PROBLEM REQUIREMENTS
Scan the entries for lines with the word "docker", then copy those lines.

Saved data entries:
----------

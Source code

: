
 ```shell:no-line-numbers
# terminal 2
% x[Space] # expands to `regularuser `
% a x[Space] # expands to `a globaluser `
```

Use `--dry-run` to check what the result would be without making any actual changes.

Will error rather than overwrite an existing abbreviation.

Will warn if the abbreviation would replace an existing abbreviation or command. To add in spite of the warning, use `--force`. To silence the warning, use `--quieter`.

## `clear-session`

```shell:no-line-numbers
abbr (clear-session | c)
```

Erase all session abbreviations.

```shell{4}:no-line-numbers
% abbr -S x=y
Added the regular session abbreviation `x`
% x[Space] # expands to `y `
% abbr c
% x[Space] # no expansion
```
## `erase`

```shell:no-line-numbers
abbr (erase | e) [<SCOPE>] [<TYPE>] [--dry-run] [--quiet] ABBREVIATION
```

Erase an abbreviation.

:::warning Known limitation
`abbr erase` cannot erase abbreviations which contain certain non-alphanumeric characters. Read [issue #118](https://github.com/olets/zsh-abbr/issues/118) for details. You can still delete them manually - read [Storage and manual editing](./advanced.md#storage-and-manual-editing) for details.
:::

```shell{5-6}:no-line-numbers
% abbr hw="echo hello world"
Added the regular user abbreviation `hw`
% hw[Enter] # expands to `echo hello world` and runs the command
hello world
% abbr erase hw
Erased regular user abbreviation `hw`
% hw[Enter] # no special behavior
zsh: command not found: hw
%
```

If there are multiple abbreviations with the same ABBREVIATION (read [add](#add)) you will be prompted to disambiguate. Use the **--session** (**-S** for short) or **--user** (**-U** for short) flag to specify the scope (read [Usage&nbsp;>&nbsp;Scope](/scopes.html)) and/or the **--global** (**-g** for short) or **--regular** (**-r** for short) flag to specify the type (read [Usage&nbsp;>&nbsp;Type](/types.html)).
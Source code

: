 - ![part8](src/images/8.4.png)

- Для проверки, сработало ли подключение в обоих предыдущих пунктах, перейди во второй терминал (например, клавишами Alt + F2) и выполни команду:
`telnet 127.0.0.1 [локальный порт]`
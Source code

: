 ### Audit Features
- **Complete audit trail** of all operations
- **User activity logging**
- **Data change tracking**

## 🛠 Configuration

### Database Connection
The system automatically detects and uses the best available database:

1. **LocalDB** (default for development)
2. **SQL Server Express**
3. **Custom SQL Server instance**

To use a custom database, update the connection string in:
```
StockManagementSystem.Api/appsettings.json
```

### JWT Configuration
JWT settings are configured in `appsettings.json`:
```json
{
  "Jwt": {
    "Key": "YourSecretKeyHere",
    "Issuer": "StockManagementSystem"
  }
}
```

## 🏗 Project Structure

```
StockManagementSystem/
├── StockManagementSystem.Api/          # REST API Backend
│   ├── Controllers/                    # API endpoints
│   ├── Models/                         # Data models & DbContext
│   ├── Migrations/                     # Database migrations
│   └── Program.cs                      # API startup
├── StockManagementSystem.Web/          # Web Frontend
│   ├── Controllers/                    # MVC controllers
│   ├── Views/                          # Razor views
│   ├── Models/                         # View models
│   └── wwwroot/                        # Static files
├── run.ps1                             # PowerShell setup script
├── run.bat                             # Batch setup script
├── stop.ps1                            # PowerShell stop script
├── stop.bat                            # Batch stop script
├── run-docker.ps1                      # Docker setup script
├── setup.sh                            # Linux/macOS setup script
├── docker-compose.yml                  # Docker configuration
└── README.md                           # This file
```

----------

EXERCISE RESPONSE
├── run-docker.ps1                      # Docker setup script
├── docker-compose.yml                  # Docker configuration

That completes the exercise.